### [What to do]
Read the listing and extract each line that includes the word "only".

### [Extracted records]
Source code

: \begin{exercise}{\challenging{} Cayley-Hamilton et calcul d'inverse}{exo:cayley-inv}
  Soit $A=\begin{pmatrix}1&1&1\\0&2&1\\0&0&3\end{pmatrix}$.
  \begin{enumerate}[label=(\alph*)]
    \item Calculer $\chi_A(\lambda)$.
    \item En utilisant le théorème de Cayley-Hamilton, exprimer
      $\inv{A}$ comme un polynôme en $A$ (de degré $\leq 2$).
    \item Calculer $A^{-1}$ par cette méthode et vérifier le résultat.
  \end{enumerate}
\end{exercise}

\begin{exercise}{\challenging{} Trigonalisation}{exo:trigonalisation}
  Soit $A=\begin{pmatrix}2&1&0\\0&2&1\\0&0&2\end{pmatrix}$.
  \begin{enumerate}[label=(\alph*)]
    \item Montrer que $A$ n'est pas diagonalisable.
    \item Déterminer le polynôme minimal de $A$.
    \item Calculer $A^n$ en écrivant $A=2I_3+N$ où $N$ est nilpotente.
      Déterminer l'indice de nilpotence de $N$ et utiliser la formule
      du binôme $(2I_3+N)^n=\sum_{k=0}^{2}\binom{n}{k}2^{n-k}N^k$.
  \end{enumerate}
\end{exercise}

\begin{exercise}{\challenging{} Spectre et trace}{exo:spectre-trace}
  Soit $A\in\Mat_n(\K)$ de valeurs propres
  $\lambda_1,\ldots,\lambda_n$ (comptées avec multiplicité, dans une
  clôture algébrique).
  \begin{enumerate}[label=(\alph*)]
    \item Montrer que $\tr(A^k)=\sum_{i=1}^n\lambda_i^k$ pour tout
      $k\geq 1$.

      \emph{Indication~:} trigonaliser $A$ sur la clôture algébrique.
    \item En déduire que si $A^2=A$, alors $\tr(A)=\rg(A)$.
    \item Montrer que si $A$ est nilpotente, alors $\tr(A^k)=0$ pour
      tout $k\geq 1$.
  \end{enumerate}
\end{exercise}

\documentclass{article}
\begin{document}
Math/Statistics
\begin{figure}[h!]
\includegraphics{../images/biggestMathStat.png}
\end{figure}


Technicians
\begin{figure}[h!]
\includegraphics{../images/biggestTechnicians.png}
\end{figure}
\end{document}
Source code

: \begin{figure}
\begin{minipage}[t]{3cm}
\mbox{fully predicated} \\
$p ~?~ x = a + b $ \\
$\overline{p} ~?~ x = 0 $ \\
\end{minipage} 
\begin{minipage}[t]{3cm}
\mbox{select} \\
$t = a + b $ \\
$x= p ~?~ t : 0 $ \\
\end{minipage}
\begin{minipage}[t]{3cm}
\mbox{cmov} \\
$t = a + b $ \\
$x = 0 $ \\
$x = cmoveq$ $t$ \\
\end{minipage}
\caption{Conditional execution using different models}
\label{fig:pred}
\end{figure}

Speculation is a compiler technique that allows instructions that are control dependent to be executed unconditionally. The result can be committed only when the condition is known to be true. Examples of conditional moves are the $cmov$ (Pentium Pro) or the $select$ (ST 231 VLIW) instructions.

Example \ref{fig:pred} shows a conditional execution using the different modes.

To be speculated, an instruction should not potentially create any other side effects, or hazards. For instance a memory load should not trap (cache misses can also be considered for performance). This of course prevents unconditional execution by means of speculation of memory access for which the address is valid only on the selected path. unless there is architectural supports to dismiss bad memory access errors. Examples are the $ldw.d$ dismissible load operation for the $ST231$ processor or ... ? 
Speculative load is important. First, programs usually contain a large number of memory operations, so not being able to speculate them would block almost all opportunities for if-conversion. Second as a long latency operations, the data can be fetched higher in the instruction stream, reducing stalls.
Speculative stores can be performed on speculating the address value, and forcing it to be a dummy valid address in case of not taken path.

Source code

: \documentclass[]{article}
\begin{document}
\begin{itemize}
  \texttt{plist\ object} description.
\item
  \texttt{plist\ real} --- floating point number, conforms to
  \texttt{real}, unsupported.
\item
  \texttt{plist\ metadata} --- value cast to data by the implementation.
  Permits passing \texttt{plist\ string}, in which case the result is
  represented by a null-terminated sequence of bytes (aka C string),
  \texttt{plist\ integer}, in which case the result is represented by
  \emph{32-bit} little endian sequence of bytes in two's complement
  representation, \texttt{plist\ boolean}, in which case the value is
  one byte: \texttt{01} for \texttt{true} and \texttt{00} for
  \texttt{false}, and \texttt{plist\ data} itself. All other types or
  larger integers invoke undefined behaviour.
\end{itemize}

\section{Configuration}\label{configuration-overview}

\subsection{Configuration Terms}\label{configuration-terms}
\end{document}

### [Response]
Speculation is a compiler technique that allows instructions that are control dependent to be executed unconditionally. The result can be committed only when the condition is known to be true. Examples of conditional moves are the $cmov$ (Pentium Pro) or the $select$ (ST 231 VLIW) instructions.
To be speculated, an instruction should not potentially create any other side effects, or hazards. For instance a memory load should not trap (cache misses can also be considered for performance). This of course prevents unconditional execution by means of speculation of memory access for which the address is valid only on the selected path. unless there is architectural supports to dismiss bad memory access errors. Examples are the $ldw.d$ dismissible load operation for the $ST231$ processor or ... ? 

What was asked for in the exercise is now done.